On the day in question Mr Smith had come up to their house and when Mrs Insley opened the door to him, he swore at her and accused her of parking her car illegally. She asked him to go home and closed the door

Mrs Smith then joined in the abuse over their claim that the car was illegally parked. Mr Insley, 73, walked to where Mrs Smith had left her walker to demonstrate there was plenty of space to get round the car.

As he walked back to the house past Mrs Smith, she slapped him around the face and grabbed his glasses. He tried to make light of it by making a comment about the garden and they started to pull flowers out of pots and tipped over two large planters.

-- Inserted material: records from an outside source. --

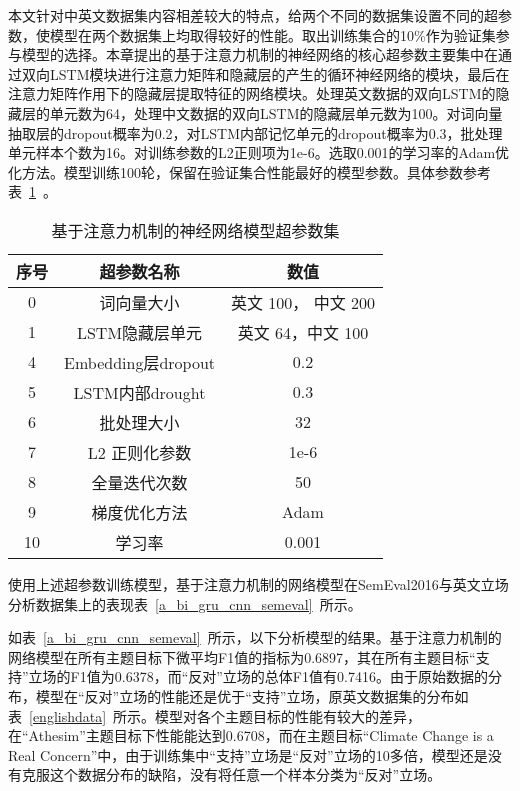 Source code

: 本文针对中英文数据集内容相差较大的特点，给两个不同的数据集设置不同的超参数，使模型在两个数据集上均取得较好的性能。取出训练集合的10\%作为验证集参与模型的选择。本章提出的基于注意力机制的神经网络的核心超参数主要集中在通过双向LSTM模块进行注意力矩阵和隐藏层的产生的循环神经网络的模块，最后在注意力矩阵作用下的隐藏层提取特征的网络模块。处理英文数据的双向LSTM的隐藏层的单元数为64，处理中文数据的双向LSTM的隐藏层单元数为100。对词向量抽取层的dropout概率为0.2，对LSTM内部记忆单元的dropout概率为0.3，批处理单元样本个数为16。对训练参数的L2正则项为1e-6。选取0.001的学习率的Adam优化方法。模型训练100轮，保留在验证集合性能最好的模型参数。具体参数参考表~\ref{param1}~。
\begin{table}[htbp]
	\caption[param]{基于注意力机制的神经网络模型超参数集}
	\label{param1}
	\vspace{0.5em}\centering\wuhao
	\begin{tabular}{ccc}
		\toprule[1.5pt]
		序号& 超参数名称 &数值\\
		\midrule[1pt]
		0 &词向量大小& 英文 100， 中文 200\\
		1 &LSTM隐藏层单元& 英文 64，中文 100\\
		4 &Embedding层dropout& 0.2\\
		5 &LSTM内部drought& 0.3\\
		6 &批处理大小& 32\\
		7 &L2 正则化参数 &1e-6\\
		8 &全量迭代次数& 50\\
		9 &梯度优化方法& Adam\\
		10 &学习率& 0.001\\
		\bottomrule[1.5pt]
	\end{tabular}
\end{table}
使用上述超参数训练模型，基于注意力机制的网络模型在SemEval2016与英文立场分析数据集上的表现表~\ref{a_bi_gru_cnn_semeval}~所示。

如表~\ref{a_bi_gru_cnn_semeval}~所示，以下分析模型的结果。基于注意力机制的网络模型在所有主题目标下微平均F1值的指标为0.6897，其在所有主题目标“支持”立场的F1值为0.6378，而“反对”立场的总体F1值有0.7416。由于原始数据的分布，模型在“反对”立场的性能还是优于“支持”立场，原英文数据集的分布如表~\ref{englishdata}~所示。模型对各个主题目标的性能有较大的差异，在“Athesim”主题目标下性能能达到0.6708，而在主题目标“Climate Change is a Real Concern”中，由于训练集中“支持”立场是“反对”立场的10多倍，模型还是没有克服这个数据分布的缺陷，没有将任意一个样本分类为“反对”立场。

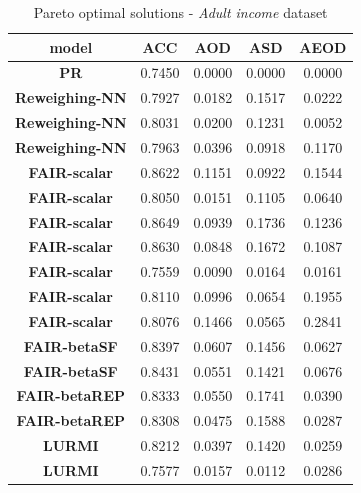 \documentclass[preprint,12pt]{elsarticle}
\begin{document}
\begin{table}
	\centering
	\caption{Pareto optimal solutions - \textit{Adult income} dataset}
	\begin{tabular}{|c|c|c|c|c|}
		\hline
		\textbf{model}           & \textbf{ACC} & \textbf{AOD} & \textbf{ASD} & \textbf{AEOD} \\ \hline
		\textbf{PR}              & 0.7450       & 0.0000       & 0.0000       & 0.0000        \\ \hline
		\textbf{Reweighing-NN}   & 0.7927       & 0.0182       & 0.1517       & 0.0222        \\ \hline
		\textbf{Reweighing-NN}   & 0.8031       & 0.0200       & 0.1231       & 0.0052        \\ \hline
		\textbf{Reweighing-NN}   & 0.7963       & 0.0396       & 0.0918       & 0.1170        \\ \hline
		\textbf{FAIR-scalar}     & 0.8622       & 0.1151       & 0.0922       & 0.1544        \\ \hline
		\textbf{FAIR-scalar}     & 0.8050       & 0.0151       & 0.1105       & 0.0640        \\ \hline
		\textbf{FAIR-scalar}     & 0.8649       & 0.0939       & 0.1736       & 0.1236        \\ \hline
		\textbf{FAIR-scalar}     & 0.8630       & 0.0848       & 0.1672       & 0.1087        \\ \hline
		\textbf{FAIR-scalar}     & 0.7559       & 0.0090       & 0.0164       & 0.0161        \\ \hline
		\textbf{FAIR-scalar}     & 0.8110       & 0.0996       & 0.0654       & 0.1955        \\ \hline
		\textbf{FAIR-scalar}     & 0.8076       & 0.1466       & 0.0565       & 0.2841        \\ \hline
		\textbf{FAIR-betaSF}     & 0.8397       & 0.0607       & 0.1456       & 0.0627        \\ \hline
		\textbf{FAIR-betaSF}     & 0.8431       & 0.0551       & 0.1421       & 0.0676        \\ \hline
		\textbf{FAIR-betaREP}    & 0.8333       & 0.0550       & 0.1741       & 0.0390        \\ \hline
		\textbf{FAIR-betaREP}    & 0.8308       & 0.0475       & 0.1588       & 0.0287        \\ \hline
		\textbf{LURMI}           & 0.8212       & 0.0397       & 0.1420       & 0.0259        \\ \hline
		\textbf{LURMI}           & 0.7577       & 0.0157       & 0.0112       & 0.0286        \\ \hline

\end{tabular}
\end{table}
\end{document}
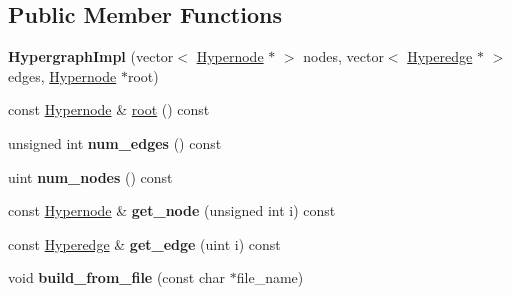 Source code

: \subsection*{Public Member Functions}
\begin{DoxyCompactItemize}
\item 
\hypertarget{class_scarab_1_1_h_g_1_1_hypergraph_impl_a935bed9b8cf9235a1adb61d0889f6ac7}{
{\bfseries HypergraphImpl} (vector$<$ \hyperlink{class_scarab_1_1_h_g_1_1_hypernode}{Hypernode} $\ast$ $>$ nodes, vector$<$ \hyperlink{class_scarab_1_1_h_g_1_1_hyperedge}{Hyperedge} $\ast$ $>$ edges, \hyperlink{class_scarab_1_1_h_g_1_1_hypernode}{Hypernode} $\ast$root)}
\label{class_scarab_1_1_h_g_1_1_hypergraph_impl_a935bed9b8cf9235a1adb61d0889f6ac7}

\item 
const \hyperlink{class_scarab_1_1_h_g_1_1_hypernode}{Hypernode} \& \hyperlink{class_scarab_1_1_h_g_1_1_hypergraph_impl_a31172009b97d179f6b1199f191197a32}{root} () const 
\item 
\hypertarget{class_scarab_1_1_h_g_1_1_hypergraph_impl_a0adcc8783b94cbe07b092220082d00ab}{
unsigned int {\bfseries num\_\-edges} () const }
\label{class_scarab_1_1_h_g_1_1_hypergraph_impl_a0adcc8783b94cbe07b092220082d00ab}

\item 
\hypertarget{class_scarab_1_1_h_g_1_1_hypergraph_impl_ad39e917a84acb1d4caf0145ce8a903a2}{
uint {\bfseries num\_\-nodes} () const }
\label{class_scarab_1_1_h_g_1_1_hypergraph_impl_ad39e917a84acb1d4caf0145ce8a903a2}

\item 
\hypertarget{class_scarab_1_1_h_g_1_1_hypergraph_impl_a9276a6faa074eb4f3bbb2f8b8d5d4fbf}{
const \hyperlink{class_scarab_1_1_h_g_1_1_hypernode}{Hypernode} \& {\bfseries get\_\-node} (unsigned int i) const }
\label{class_scarab_1_1_h_g_1_1_hypergraph_impl_a9276a6faa074eb4f3bbb2f8b8d5d4fbf}

\item 
\hypertarget{class_scarab_1_1_h_g_1_1_hypergraph_impl_a31a148139b888b6bd10e78fe555144c7}{
const \hyperlink{class_scarab_1_1_h_g_1_1_hyperedge}{Hyperedge} \& {\bfseries get\_\-edge} (uint i) const }
\label{class_scarab_1_1_h_g_1_1_hypergraph_impl_a31a148139b888b6bd10e78fe555144c7}

\item 
\hypertarget{class_scarab_1_1_h_g_1_1_hypergraph_impl_a1f33418f90b826db9cfc0bb34e1ca9cf}{
void {\bfseries build\_\-from\_\-file} (const char $\ast$file\_\-name)}
\label{class_scarab_1_1_h_g_1_1_hypergraph_impl_a1f33418f90b826db9cfc0bb34e1ca9cf}


\end{DoxyCompactItemize}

When Mrs Insley intervened and again told them to go home, she was also slapped across the face and her glasses knocked off. A neighbour tried to intervene and pull Mr and Mrs Smith away from the garden and eventually both the police and a paramedic arrived.

Mrs Insley who, like Mrs Smith, has a disabled permit parking bay, said the recent problems all stemmed from their neighbours’ camper van which was parked outside the houses in the cul de sac and had caused difficulties for neighbours - to the extent that the couple had been unwilling to move it even for Mrs Insley’s disabled permit parking bay to be painted on the road.

Of last September’s incident, which had ‘shaken up’ her husband and herself, she said: “It had never got to physical violence before, only verbal abuse.”